→ **INFORMATION SUPPLIED**
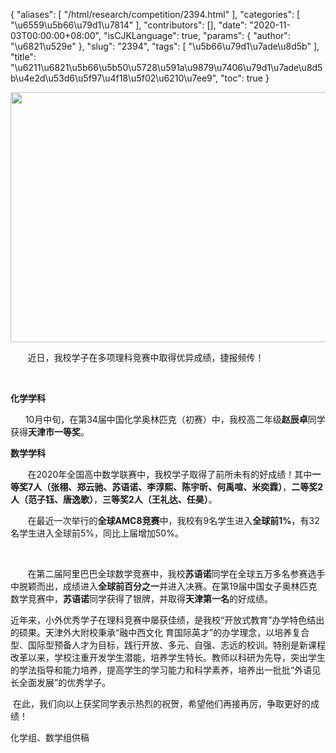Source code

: {
    "aliases": [
        "/html/research/competition/2394.html"
    ],
    "categories": [
        "\u6559\u5b66\u79d1\u7814"
    ],
    "contributors": [],
    "date": "2020-11-03T00:00:00+08:00",
    "isCJKLanguage": true,
    "params": {
        "author": "\u6821\u529e"
    },
    "slug": "2394",
    "tags": [
        "\u5b66\u79d1\u7ade\u8d5b"
    ],
    "title": "\u6211\u6821\u5b66\u5b50\u5728\u591a\u9879\u7406\u79d1\u7ade\u8d5b\u4e2d\u53d6\u5f97\u4f18\u5f02\u6210\u7ee9",
    "toc": true
}


<img
    src="https://cdn.tfls.online/mirror/full/45ed67c07a80b428b725866cd5c061ba05f48a60.jpg"
    style="display:block;margin-left:auto;margin-right:auto;"
    decoding="async"
    fetchpriority="auto"
    loading="lazy"
    height="400"
    width="600"
/>




        近日，我校学子在多项理科竞赛中取得优异成绩，捷报频传！




        




**化学学科**




       10月中旬，在第34届中国化学奥林匹克（初赛）中，我校高二年级**赵辰卓**同学获得**天津市一等奖**。




  





**数学学科**




        在2020年全国高中数学联赛中，我校学子取得了前所未有的好成绩！其中**一等奖7人（张栩、郑云驰、苏语诺、李淳熙、陈宇昕、何禹喧、米奕霖）**，**二等奖2人（范子钰、唐逸歌）**，**三等奖2人（王礼达、任昊）**。




  





       在最近一次举行的**全球AMC8竞赛**中，我校有9名学生进入**全球前1%**，有32名学生进入全球前5%，同比上届增加50%。




        




        在第二届阿里巴巴全球数学竞赛中，我校**苏语诺**同学在全球五万多名参赛选手中脱颖而出，成绩进入**全球前百分之一**并进入决赛。在第19届中国女子奥林匹克数学竞赛中，**苏语诺**同学获得了银牌，并取得**天津第一名**的好成绩。




  










 近年来，小外优秀学子在理科竞赛中屡获佳绩，是我校“开放式教育”办学特色结出的硕果。天津外大附校秉承“融中西文化 育国际英才”的办学理念，以培养复合型、国际型预备人才为目标，践行开放、多元、自强、志远的校训。特别是新课程改革以来，学校注重开发学生潜能，培养学生特长。教师以科研为先导，突出学生的学法指导和能力培养，提高学生的学习能力和科学素养，培养出一批批“外语见长全面发展”的优秀学子。




  在此，我们向以上获奖同学表示热烈的祝贺，希望他们再接再厉，争取更好的成绩！




  





化学组、数学组供稿




  



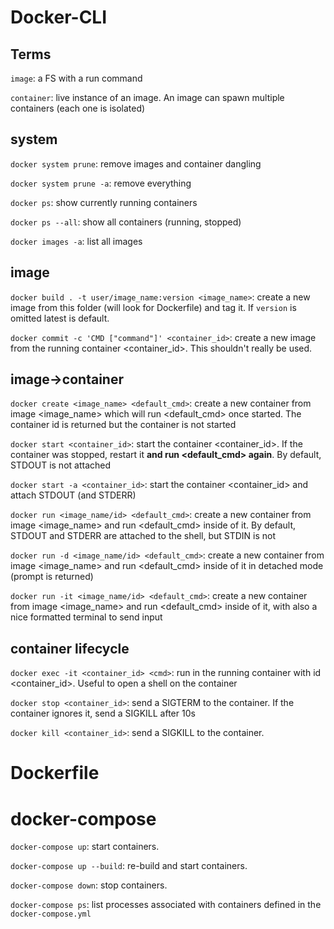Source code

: # Docker-CLI

## Terms

`image`:  a FS with a run command

`container`: live instance of an image. An image can spawn multiple containers (each one is isolated) 

## system
`docker system prune`: remove images and container dangling

`docker system prune -a`: remove everything
 
`docker ps`: show currently running containers
 
`docker ps --all`: show all containers (running, stopped)
 
`docker images -a`: list all images 
 
 ## image
 `docker build . -t user/image_name:version <image_name>`: create a new image from this folder (will look for Dockerfile) and tag it. If `version` is omitted latest is default.
 
`docker commit -c 'CMD ["command"]' <container_id>`: create a new image from the running container <container_id>. This shouldn't really be used.
 
 ## image->container
 
 `docker create <image_name> <default_cmd>`: create a new container from image <image_name> which will run <default_cmd> once started. The container id is returned but the container is not started
 
 `docker start <container_id>`: start the container <container_id>. If the container was stopped, restart it **and run <default_cmd> again**. By default, STDOUT is not attached
 
 `docker start -a <container_id>`: start the container <container_id> and attach STDOUT (and STDERR)
  
 
 `docker run <image_name/id> <default_cmd>`: create a new container from image <image_name> and run <default_cmd> inside of it. By default, STDOUT and STDERR are attached to the shell, but STDIN is not
 
 `docker run -d <image_name/id> <default_cmd>`: create a new container from image <image_name> and run <default_cmd> inside of it in detached mode (prompt is returned)
 
 
 `docker run -it <image_name/id> <default_cmd>`: create a new container from image <image_name> and run <default_cmd> inside of it, with also a nice formatted terminal to send input
 
 ## container lifecycle
 
 `docker exec -it <container_id> <cmd>`: run <cmd> in the running container with id <container_id>. Useful to open a shell on the container 
 
 `docker stop <container_id>`: send a SIGTERM to the container. If the container ignores it, send a SIGKILL after 10s
 
 `docker kill <container_id>`: send a SIGKILL to the container.
 
 # Dockerfile
 
 
 # docker-compose
 
`docker-compose up`: start containers.
 
`docker-compose up --build`: re-build and start containers.

`docker-compose down`: stop containers.

`docker-compose ps`: list processes associated with containers defined in the `docker-compose.yml`


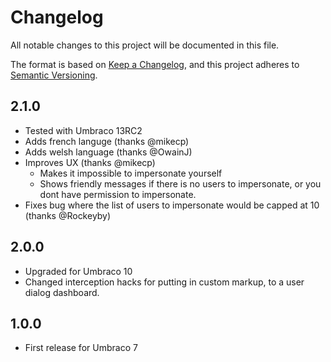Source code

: # Changelog

All notable changes to this project will be documented in this file.

The format is based on [Keep a Changelog](https://keepachangelog.com/en/1.0.0/),
and this project adheres to [Semantic Versioning](https://semver.org/spec/v2.0.0.html).

## 2.1.0
- Tested with Umbraco 13RC2
- Adds french languge (thanks @mikecp)
- Adds welsh language (thanks @OwainJ)
- Improves UX (thanks @mikecp)
  - Makes it impossible to impersonate yourself
  - Shows friendly messages if there is no users to impersonate, or you dont have permission to impersonate.
- Fixes bug where the list of users to impersonate would be capped at 10 (thanks @Rockeyby)

## 2.0.0

- Upgraded for Umbraco 10
- Changed interception hacks for putting in custom markup, to a user dialog dashboard.

## 1.0.0

- First release for Umbraco 7
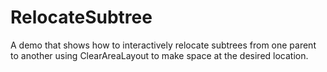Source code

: # RelocateSubtree

A demo that shows how to interactively relocate subtrees from one parent to another using ClearAreaLayout to make space at the desired location.
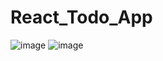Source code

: # React_Todo_App
![image](https://github.com/Vaibhavkatre005/React_Todo_App/assets/67364186/60bd5bd4-1170-45fc-8d32-3c9127cff796)
![image](https://github.com/Vaibhavkatre005/React_Todo_App/assets/67364186/10ad524c-e413-41c6-93e2-1d3efbdf018d)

→ **WHAT IS REQUIRED**
Omit pictures; set down the rest of the material word for word.

→ **OUTPUT OF THE TASK**
Source code

: {
    "aliases": [
        "/html/research/competition/2394.html"
    ],
    "categories": [
        "\u6559\u5b66\u79d1\u7814"
    ],
    "contributors": [],
    "date": "2020-11-03T00:00:00+08:00",
    "isCJKLanguage": true,
    "params": {
        "author": "\u6821\u529e"
    },
    "slug": "2394",
    "tags": [
        "\u5b66\u79d1\u7ade\u8d5b"
    ],
    "title": "\u6211\u6821\u5b66\u5b50\u5728\u591a\u9879\u7406\u79d1\u7ade\u8d5b\u4e2d\u53d6\u5f97\u4f18\u5f02\u6210\u7ee9",
    "toc": true
}


<img
    src="https://cdn.tfls.online/mirror/full/45ed67c07a80b428b725866cd5c061ba05f48a60.jpg"
    style="display:block;margin-left:auto;margin-right:auto;"
    decoding="async"
    fetchpriority="auto"
    loading="lazy"
    height="400"
    width="600"
/>




        近日，我校学子在多项理科竞赛中取得优异成绩，捷报频传！




        




**化学学科**




       10月中旬，在第34届中国化学奥林匹克（初赛）中，我校高二年级**赵辰卓**同学获得**天津市一等奖**。




  





**数学学科**




        在2020年全国高中数学联赛中，我校学子取得了前所未有的好成绩！其中**一等奖7人（张栩、郑云驰、苏语诺、李淳熙、陈宇昕、何禹喧、米奕霖）**，**二等奖2人（范子钰、唐逸歌）**，**三等奖2人（王礼达、任昊）**。




  





       在最近一次举行的**全球AMC8竞赛**中，我校有9名学生进入**全球前1%**，有32名学生进入全球前5%，同比上届增加50%。




        




        在第二届阿里巴巴全球数学竞赛中，我校**苏语诺**同学在全球五万多名参赛选手中脱颖而出，成绩进入**全球前百分之一**并进入决赛。在第19届中国女子奥林匹克数学竞赛中，**苏语诺**同学获得了银牌，并取得**天津第一名**的好成绩。




  










 近年来，小外优秀学子在理科竞赛中屡获佳绩，是我校“开放式教育”办学特色结出的硕果。天津外大附校秉承“融中西文化 育国际英才”的办学理念，以培养复合型、国际型预备人才为目标，践行开放、多元、自强、志远的校训。特别是新课程改革以来，学校注重开发学生潜能，培养学生特长。教师以科研为先导，突出学生的学法指导和能力培养，提高学生的学习能力和科学素养，培养出一批批“外语见长全面发展”的优秀学子。




  在此，我们向以上获奖同学表示热烈的祝贺，希望他们再接再厉，争取更好的成绩！




  





化学组、数学组供稿




  



Source code

: # Docker-CLI

## Terms

`image`:  a FS with a run command

`container`: live instance of an image. An image can spawn multiple containers (each one is isolated) 

## system
`docker system prune`: remove images and container dangling

`docker system prune -a`: remove everything
 
`docker ps`: show currently running containers
 
`docker ps --all`: show all containers (running, stopped)
 
`docker images -a`: list all images 
 
 ## image
 `docker build . -t user/image_name:version <image_name>`: create a new image from this folder (will look for Dockerfile) and tag it. If `version` is omitted latest is default.
 
`docker commit -c 'CMD ["command"]' <container_id>`: create a new image from the running container <container_id>. This shouldn't really be used.
 
 ## image->container
 
 `docker create <image_name> <default_cmd>`: create a new container from image <image_name> which will run <default_cmd> once started. The container id is returned but the container is not started
 
 `docker start <container_id>`: start the container <container_id>. If the container was stopped, restart it **and run <default_cmd> again**. By default, STDOUT is not attached
 
 `docker start -a <container_id>`: start the container <container_id> and attach STDOUT (and STDERR)
  
 
 `docker run <image_name/id> <default_cmd>`: create a new container from image <image_name> and run <default_cmd> inside of it. By default, STDOUT and STDERR are attached to the shell, but STDIN is not
 
 `docker run -d <image_name/id> <default_cmd>`: create a new container from image <image_name> and run <default_cmd> inside of it in detached mode (prompt is returned)
 
 
 `docker run -it <image_name/id> <default_cmd>`: create a new container from image <image_name> and run <default_cmd> inside of it, with also a nice formatted terminal to send input
 
 ## container lifecycle
 
 `docker exec -it <container_id> <cmd>`: run <cmd> in the running container with id <container_id>. Useful to open a shell on the container 
 
 `docker stop <container_id>`: send a SIGTERM to the container. If the container ignores it, send a SIGKILL after 10s
 
 `docker kill <container_id>`: send a SIGKILL to the container.
 
 # Dockerfile
 
 
 # docker-compose
 
`docker-compose up`: start containers.
 
`docker-compose up --build`: re-build and start containers.

`docker-compose down`: stop containers.

`docker-compose ps`: list processes associated with containers defined in the `docker-compose.yml`


Source code

: # Changelog

All notable changes to this project will be documented in this file.

The format is based on [Keep a Changelog](https://keepachangelog.com/en/1.0.0/),
and this project adheres to [Semantic Versioning](https://semver.org/spec/v2.0.0.html).

## 2.1.0
- Tested with Umbraco 13RC2
- Adds french languge (thanks @mikecp)
- Adds welsh language (thanks @OwainJ)
- Improves UX (thanks @mikecp)
  - Makes it impossible to impersonate yourself
  - Shows friendly messages if there is no users to impersonate, or you dont have permission to impersonate.
- Fixes bug where the list of users to impersonate would be capped at 10 (thanks @Rockeyby)

## 2.0.0

- Upgraded for Umbraco 10
- Changed interception hacks for putting in custom markup, to a user dialog dashboard.

## 1.0.0

- First release for Umbraco 7
Source code

: # RelocateSubtree

A demo that shows how to interactively relocate subtrees from one parent to another using ClearAreaLayout to make space at the desired location.
Source code

: # React_Todo_App
![image](https://github.com/Vaibhavkatre005/React_Todo_App/assets/67364186/60bd5bd4-1170-45fc-8d32-3c9127cff796)
![image](https://github.com/Vaibhavkatre005/React_Todo_App/assets/67364186/10ad524c-e413-41c6-93e2-1d3efbdf018d)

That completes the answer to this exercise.